To me, civic courage means taking actions that are difficult and that involve significant personal risk in order to build stronger, more just communities.
In the borderlands where I live, nowhere is civic courage more evident than in the debates around immigration.
Civic courage can be seen in those who defend the rights and contributions of immigrants in the face of other forces that are aligned strongly against them. Courage is evident in those who offer food, water, and safe passage to immigrants who brave deadly conditions to come to the US. Even as law enforcement prosecutes humanitarian aid as a criminal offense, brave souls persist. Courage is evident in lawyers who defend immigrants who otherwise have no rights to a lawyer or due process.

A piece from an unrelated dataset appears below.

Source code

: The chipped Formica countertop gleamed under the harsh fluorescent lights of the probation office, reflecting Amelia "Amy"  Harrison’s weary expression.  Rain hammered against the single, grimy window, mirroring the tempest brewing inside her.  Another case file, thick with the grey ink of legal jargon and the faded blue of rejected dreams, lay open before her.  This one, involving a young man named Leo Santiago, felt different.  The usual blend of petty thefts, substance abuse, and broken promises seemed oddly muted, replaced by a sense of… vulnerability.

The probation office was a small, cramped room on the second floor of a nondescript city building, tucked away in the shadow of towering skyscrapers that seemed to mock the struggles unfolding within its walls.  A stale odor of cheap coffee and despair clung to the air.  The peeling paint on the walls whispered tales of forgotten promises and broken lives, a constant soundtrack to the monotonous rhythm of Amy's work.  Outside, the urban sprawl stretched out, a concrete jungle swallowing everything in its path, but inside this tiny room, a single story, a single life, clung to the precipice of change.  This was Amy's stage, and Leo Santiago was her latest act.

Courage is shown when people stand up to say that everyone matters and should be treated with respect. It is recognizing that there is a continuum of situations, and that black and white and right and wrong are false dichotomies. Understanding that criminal acts are sometimes committed out of a desperation and frustration stemming from systemic poverty and violence is an act of courage. And sometimes even those criminal acts are acts of courage.
Courage can be seen in activists who protest government policies that steer immigrants toward more deadly crossing routes and fail to address the root causes of immigration. It is courageous to build community empathy rather than walls. Courage is shown by public officials who advocate for more humane policies and especially those who offer sanctuary and refuse to cooperate with policies they cannot support morally.
Most of all, civic courage is evident in the actions of the many immigrants coming to and living in our communities. Many immigrants cross the southern borderland desert in extreme heat and cold, through dangerous mountain territory, facing additional peril from those who oppose their presence or seek to exploit it. Thousands die every year making this crossing. To attempt the trip here, sometimes multiple times, is an act of courage.
Approximately 400,000 immigrants are held in detention in the U.S. each year. Some have lived in the U.S. with their families for years and simply want to continue their lives in what is their home. Those detained do not have the right to an attorney or other basic due process that any American would expect. Some spend years in detention, away from their families, waiting for a chance to resume their lives. This takes courage.
Courage is seen in the “dreamers” who were brought to the U.S. as children, who know this country as their only home, who have gone to school here and contributed to the fabric of our society. Every day, these dreamers and their families risk arrest and deportation. They choose to stay because this is their home. Many are vocal and public about their status, their fears, and their love of this country, and this is perhaps the greatest act of civic courage.
What makes all of these examples courageous is that they are so difficult and filled with risk in the current climate of hate and discrimination. I am grateful for all of those who show courage and defend immigrants as valuable members of our communities. This civic courage makes our communities stronger and fills me with hope that the future will be more just.